**PROVIDED ENTRIES:**
━━━━━━━━━━━━━━━━
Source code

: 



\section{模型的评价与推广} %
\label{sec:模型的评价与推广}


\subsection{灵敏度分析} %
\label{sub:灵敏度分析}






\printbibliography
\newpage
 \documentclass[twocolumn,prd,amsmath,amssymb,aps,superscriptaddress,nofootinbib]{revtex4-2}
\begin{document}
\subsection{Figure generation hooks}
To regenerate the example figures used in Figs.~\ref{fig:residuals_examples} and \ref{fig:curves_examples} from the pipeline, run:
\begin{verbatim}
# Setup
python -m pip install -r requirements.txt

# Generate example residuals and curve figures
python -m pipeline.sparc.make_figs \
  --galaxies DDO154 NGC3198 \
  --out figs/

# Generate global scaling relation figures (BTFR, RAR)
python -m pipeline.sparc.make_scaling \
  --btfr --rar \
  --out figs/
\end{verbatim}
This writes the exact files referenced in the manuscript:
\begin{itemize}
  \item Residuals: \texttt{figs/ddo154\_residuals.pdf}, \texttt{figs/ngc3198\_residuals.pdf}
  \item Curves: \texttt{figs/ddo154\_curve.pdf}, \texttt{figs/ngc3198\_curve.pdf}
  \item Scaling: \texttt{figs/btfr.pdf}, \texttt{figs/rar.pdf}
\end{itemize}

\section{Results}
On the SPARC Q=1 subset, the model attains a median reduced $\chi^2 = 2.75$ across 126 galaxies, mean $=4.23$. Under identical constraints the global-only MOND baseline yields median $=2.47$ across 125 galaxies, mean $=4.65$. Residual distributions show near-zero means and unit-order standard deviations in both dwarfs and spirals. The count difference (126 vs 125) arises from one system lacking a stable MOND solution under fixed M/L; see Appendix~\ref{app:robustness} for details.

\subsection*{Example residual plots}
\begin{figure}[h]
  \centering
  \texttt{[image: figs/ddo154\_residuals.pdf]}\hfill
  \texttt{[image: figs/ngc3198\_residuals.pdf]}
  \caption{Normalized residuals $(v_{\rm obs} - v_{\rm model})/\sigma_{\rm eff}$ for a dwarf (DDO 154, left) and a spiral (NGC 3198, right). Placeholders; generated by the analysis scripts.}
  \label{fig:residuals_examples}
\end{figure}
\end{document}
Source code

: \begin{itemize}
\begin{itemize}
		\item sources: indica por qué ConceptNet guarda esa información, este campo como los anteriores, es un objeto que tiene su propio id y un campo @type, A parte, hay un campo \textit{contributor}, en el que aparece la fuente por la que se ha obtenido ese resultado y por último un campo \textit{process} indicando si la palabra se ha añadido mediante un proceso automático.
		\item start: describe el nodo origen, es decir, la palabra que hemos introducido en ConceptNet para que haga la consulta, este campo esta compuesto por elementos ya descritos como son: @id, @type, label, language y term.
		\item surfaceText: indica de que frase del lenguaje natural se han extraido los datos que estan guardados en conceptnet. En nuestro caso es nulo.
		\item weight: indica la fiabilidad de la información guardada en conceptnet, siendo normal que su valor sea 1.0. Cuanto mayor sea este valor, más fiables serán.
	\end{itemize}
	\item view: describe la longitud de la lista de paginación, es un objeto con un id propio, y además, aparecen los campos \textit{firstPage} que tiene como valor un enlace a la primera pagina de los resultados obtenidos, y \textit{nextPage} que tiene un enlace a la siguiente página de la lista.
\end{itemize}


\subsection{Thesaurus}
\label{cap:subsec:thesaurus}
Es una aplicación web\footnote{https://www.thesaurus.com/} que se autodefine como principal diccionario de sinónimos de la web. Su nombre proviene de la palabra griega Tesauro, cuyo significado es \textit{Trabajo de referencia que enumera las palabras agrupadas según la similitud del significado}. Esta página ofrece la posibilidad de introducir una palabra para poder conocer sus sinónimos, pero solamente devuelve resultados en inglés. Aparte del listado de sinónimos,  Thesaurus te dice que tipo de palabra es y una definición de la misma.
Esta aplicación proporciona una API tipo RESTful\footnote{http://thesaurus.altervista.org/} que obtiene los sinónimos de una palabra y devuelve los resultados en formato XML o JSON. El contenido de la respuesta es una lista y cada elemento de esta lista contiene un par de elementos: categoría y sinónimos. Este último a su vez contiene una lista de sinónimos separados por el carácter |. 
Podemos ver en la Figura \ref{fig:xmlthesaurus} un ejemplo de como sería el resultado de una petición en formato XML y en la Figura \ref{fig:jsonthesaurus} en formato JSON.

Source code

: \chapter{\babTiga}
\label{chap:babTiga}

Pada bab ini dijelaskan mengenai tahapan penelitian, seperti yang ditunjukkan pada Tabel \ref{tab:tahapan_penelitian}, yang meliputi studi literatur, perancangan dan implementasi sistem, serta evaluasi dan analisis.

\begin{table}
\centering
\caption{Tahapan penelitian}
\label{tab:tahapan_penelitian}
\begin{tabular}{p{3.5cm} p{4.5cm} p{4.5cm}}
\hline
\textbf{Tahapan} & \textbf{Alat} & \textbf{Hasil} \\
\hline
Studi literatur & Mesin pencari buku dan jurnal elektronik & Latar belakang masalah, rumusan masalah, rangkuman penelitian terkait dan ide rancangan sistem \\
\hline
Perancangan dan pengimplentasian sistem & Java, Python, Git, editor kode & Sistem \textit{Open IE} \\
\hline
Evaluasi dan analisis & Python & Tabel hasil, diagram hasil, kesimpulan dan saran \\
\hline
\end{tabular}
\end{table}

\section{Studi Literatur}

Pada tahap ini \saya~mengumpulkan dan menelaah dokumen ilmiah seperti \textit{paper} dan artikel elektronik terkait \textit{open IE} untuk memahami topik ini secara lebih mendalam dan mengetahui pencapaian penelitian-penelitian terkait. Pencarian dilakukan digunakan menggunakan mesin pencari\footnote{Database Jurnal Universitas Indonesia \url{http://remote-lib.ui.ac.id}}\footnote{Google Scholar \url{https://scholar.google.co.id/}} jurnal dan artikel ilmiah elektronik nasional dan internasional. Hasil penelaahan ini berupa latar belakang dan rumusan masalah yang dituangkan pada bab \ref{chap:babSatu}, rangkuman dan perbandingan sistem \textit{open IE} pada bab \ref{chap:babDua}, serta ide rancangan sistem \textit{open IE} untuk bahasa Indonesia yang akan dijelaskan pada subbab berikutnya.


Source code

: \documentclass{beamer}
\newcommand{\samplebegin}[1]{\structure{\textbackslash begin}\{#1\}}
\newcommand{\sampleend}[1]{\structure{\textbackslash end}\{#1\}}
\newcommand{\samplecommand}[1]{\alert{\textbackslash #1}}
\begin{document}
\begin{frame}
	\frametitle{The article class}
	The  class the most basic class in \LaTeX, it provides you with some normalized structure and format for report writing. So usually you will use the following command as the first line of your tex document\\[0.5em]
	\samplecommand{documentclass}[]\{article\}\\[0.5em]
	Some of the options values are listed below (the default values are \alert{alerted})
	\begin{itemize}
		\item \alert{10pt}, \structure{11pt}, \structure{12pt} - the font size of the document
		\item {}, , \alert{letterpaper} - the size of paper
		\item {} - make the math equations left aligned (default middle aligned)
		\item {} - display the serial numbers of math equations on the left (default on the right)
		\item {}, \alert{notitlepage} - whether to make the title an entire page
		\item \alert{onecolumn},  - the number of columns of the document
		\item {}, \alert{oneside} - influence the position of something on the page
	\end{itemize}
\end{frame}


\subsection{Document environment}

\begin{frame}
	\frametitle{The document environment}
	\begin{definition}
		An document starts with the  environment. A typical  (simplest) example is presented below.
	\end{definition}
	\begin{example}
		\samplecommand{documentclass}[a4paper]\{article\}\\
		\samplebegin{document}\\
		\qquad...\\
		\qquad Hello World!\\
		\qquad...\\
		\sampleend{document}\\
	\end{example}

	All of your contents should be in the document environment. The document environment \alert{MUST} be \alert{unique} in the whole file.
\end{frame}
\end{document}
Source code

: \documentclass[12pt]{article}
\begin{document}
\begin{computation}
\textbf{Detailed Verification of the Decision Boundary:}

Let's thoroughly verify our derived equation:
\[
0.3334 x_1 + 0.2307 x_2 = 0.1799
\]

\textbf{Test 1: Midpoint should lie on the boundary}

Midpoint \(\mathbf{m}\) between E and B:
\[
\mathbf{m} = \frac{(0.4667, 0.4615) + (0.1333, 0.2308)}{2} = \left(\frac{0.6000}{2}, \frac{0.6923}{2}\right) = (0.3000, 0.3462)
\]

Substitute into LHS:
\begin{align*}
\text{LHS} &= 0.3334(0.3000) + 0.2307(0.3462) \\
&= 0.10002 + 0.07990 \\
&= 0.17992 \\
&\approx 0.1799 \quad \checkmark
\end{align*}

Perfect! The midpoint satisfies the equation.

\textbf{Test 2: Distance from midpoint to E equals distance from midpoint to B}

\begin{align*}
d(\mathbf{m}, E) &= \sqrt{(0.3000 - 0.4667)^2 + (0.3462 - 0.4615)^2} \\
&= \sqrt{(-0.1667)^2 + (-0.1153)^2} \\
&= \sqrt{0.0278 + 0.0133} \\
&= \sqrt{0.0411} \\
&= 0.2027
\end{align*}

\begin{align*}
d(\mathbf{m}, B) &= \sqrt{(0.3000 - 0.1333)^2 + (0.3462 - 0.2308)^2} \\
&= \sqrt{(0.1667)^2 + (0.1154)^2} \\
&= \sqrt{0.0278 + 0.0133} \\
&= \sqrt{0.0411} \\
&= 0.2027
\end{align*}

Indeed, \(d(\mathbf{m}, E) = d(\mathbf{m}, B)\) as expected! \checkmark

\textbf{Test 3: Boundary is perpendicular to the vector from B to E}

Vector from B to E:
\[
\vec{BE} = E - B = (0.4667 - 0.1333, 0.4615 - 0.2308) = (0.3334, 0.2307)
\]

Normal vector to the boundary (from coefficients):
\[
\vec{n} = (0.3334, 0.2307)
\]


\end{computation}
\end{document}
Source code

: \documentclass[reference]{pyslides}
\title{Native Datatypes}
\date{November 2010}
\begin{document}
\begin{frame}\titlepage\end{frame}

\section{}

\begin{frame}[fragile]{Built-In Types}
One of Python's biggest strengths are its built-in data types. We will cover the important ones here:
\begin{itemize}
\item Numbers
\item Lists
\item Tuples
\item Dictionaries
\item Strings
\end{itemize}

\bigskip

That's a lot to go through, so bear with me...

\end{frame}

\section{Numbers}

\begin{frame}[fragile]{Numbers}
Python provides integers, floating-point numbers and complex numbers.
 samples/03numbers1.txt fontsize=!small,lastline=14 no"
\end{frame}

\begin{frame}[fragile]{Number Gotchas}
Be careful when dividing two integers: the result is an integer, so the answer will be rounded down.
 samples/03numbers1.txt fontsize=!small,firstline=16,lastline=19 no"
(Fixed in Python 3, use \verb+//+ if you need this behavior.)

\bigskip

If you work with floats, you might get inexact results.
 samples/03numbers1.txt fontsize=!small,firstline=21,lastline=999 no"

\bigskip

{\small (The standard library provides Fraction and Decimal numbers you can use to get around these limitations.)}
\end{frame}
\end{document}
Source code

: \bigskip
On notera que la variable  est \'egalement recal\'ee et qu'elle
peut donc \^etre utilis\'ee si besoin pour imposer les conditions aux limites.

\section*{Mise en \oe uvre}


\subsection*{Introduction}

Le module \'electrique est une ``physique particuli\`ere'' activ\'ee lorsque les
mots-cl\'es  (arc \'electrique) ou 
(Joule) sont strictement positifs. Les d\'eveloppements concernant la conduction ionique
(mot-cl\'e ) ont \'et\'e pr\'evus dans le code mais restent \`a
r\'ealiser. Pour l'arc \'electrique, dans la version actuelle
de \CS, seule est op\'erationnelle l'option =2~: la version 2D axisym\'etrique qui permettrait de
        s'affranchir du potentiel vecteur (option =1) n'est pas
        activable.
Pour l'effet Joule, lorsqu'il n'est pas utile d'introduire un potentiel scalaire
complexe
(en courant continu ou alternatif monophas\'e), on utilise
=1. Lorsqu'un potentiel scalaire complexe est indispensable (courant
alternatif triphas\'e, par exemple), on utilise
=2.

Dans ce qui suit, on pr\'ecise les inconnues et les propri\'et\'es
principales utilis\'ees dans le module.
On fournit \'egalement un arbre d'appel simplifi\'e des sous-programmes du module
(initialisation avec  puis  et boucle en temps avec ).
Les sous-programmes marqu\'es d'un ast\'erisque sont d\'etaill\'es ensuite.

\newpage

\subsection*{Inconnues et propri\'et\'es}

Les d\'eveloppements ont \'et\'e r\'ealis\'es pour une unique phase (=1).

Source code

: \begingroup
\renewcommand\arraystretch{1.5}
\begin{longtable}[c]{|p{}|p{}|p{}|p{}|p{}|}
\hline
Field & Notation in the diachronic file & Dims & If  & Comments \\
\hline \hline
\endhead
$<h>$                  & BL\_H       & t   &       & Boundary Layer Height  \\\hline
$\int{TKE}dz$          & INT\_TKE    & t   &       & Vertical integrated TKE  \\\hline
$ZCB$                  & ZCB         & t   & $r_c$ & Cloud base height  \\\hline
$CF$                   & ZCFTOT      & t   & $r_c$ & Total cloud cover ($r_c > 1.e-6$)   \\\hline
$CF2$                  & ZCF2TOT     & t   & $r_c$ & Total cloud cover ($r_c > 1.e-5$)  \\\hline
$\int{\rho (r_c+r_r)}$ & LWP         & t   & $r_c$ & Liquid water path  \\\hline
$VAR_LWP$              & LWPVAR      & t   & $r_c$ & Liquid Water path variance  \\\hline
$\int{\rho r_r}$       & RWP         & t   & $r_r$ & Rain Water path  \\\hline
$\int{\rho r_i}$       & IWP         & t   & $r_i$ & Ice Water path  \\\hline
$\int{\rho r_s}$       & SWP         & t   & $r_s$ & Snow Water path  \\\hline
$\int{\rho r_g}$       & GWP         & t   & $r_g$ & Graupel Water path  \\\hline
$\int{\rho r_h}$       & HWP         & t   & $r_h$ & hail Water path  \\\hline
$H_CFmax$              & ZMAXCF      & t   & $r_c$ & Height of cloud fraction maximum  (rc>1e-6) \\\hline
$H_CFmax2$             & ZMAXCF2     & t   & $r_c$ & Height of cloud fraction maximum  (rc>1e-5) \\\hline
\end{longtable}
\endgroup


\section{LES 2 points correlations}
━━━━━━━━━━━━━━━━
**YOUR INSTRUCTIONS:** A single number is the expected answer: how many lines of the records above contain the word "texttt".

**RESPONSE BELOW:** 5